**Required work:**
Copy the lines below that contain "Boot".

===============

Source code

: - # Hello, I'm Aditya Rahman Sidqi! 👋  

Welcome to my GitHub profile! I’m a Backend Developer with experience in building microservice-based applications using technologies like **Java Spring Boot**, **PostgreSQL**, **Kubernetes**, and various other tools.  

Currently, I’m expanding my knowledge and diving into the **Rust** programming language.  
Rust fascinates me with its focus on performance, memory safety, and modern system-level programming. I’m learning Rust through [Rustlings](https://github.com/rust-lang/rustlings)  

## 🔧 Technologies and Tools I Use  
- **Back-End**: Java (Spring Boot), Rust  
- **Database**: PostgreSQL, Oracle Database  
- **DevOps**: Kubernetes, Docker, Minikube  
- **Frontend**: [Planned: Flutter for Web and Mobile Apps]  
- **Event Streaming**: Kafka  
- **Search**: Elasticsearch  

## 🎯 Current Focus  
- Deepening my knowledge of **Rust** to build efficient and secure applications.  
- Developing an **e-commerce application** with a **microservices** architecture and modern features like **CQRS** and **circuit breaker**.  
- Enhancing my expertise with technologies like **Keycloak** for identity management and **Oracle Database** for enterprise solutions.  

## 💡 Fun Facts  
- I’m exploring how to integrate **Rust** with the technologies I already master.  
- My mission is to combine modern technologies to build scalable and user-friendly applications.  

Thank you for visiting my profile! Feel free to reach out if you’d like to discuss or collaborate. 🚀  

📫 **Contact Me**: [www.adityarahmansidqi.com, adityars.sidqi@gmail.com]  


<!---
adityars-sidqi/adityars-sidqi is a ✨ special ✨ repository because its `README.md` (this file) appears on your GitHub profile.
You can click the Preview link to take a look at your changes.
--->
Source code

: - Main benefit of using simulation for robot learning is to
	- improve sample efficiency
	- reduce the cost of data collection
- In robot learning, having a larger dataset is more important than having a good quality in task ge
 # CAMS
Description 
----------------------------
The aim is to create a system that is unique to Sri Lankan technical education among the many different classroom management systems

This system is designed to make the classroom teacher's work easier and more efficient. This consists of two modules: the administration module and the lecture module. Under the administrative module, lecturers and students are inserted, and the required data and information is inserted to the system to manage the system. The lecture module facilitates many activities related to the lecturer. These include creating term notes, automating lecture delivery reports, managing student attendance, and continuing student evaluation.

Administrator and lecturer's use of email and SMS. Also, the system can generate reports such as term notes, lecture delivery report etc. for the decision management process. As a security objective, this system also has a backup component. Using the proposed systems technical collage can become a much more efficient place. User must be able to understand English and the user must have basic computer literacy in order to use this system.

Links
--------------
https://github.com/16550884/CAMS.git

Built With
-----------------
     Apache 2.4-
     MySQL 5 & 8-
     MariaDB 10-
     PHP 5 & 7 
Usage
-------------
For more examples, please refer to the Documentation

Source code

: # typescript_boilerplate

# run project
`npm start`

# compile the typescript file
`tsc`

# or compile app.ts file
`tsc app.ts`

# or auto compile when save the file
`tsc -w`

===============

**Output of the task:**
Welcome to my GitHub profile! I’m a Backend Developer with experience in building microservice-based applications using technologies like **Java Spring Boot**, **PostgreSQL**, **Kubernetes**, and various other tools.  
- **Back-End**: Java (Spring Boot), Rust  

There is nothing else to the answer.